1/10
Yours might, though, if you keep watching this
15 November 2016
Warning: Spoilers
Ironically, brain activity is what you feel dropping the most as you watch "The Brain That Wouldn't Die."

The plot, if anyone would dare call it that, has a doctor losing his fiancée in a car accident - well, most of her anyway. He manages to keep her severed head alive, even though, obviously, this limits her professional, family-planning, and dancing options rather harshly.

From this sound premise, things proceed logically.

Doc then searches for a female body that pleases him to transplant his fiancee's head onto. One ethical foul ball that is skimmed over way too quickly - all these bodies are still attached to live people.
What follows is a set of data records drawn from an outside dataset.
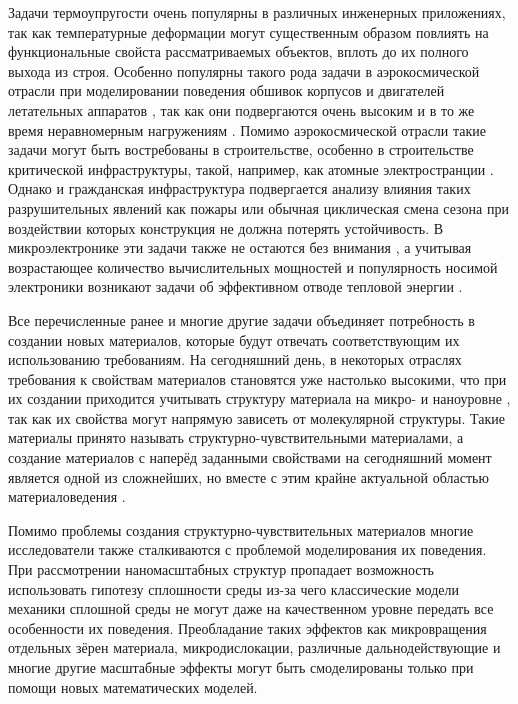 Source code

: 
{\actuality}
Задачи термоупругости очень популярны в различных инженерных приложениях, так как температурные деформации могут существенным образом повлиять на функциональные свойста рассматриваемых объектов, вплоть до их полного выхода из строя. Особенно популярны такого рода задачи в аэрокосмической отрасли при моделировании поведения обшивок корпусов и двигателей летательных аппаратов \cite{Aerocosmos1, Aerocosmos2, Aerocosmos3}, так как они подвергаются очень высоким и в то же время неравномерным нагружениям \cite{Aerocosmos4, Aerocosmos5, Aerocosmos6, Aerocosmos7}. Помимо аэрокосмической отрасли такие задачи могут быть востребованы в строительстве, особенно в строительстве критической инфраструктуры, такой, например, как атомные электространции \cite{StroyMech1, StroyMech2}. Однако и гражданская инфраструктура подвергается анализу влияния таких разрушительных явлений как пожары \cite{StroyMech3, StroyMech4} или обычная циклическая смена сезона \cite{StroyMech5, StroyMech6} при воздействии которых конструкция не должна потерять устойчивость. В микроэлектронике эти задачи также не остаются без внимания \cite{MicroElectronic1, MicroElectronic2}, а учитывая возрастающее количество вычислительных мощностей и популярность носимой электроники возникают задачи об эффективном отводе тепловой энергии \cite{MicroElectronic3}.

Все перечисленные ранее и многие другие задачи объединяет потребность в создании новых материалов, которые будут отвечать соответствующим их использованию требованиям. На сегодняшний день, в некоторых отраслях требования к свойствам материалов становятся уже настолько высокими, что при их создании приходится учитывать структуру материала на микро- и наноуровне \cite{MaterialStructure1, MaterialStructure2, MaterialStructure3}, так как их свойства могут напрямую зависеть от молекулярной структуры. Такие материалы принято называть структурно-чувствительными материалами, а создание материалов с наперёд заданными свойствами на сегодняшний момент является одной из сложнейших, но вместе с этим крайне актуальной областью материаловедения \cite{Auxetics}.

Помимо проблемы создания структурно-чувствительных материалов многие исследователи также сталкиваются с проблемой моделирования их поведения. При рассмотрении наномасштабных структур пропадает возможность использовать гипотезу сплошности среды из-за чего классические модели механики сплошной среды не могут даже на качественном уровне передать все особенности их поведения. Преобладание таких эффектов как микровращения отдельных зёрен материала, микродислокации, различные дальнодействующие и многие другие масштабные эффекты могут быть смоделированы только при помощи новых математических моделей.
As either a tribute to voyeurism or a need to pad things out, the doc spends way more time looking over numerous options than seems really necessary. He also spends more time trying to look cool smoking cigarettes than seems needed, but by then such a point seems kind of small. After passing on several voluptuous types who saunter around slowly while smoky jazz music plays, he picks a small brunette with a huge chip on her shoulder, another in a long series of points that don't seem to make much sense.

The dialogue seems to have been written by someone very distracted. I would guess the writer owed rent, and the entire time he wrote this his landlord was banging on the door, yelling loudly.

Almost all the acting is just as bad, so there is a special kind of synthesis there.

The fun and games of watching a low-grade turkey come to a screeching halt when a monster in the basement dismembers the doc's helper, who smears his dying blood all over the walls in what seems like a special effort to make the audience feel depressed. It succeeds. When are these mad doctors going to figure things out - you can't keep your severed-head prisoner close to the monster you keep locked up? Egged on by the woman whose wardrobe needs have been reduced to nothing but hats, the monster breaks out and kills the doc, probably mistaking him for the movie's author.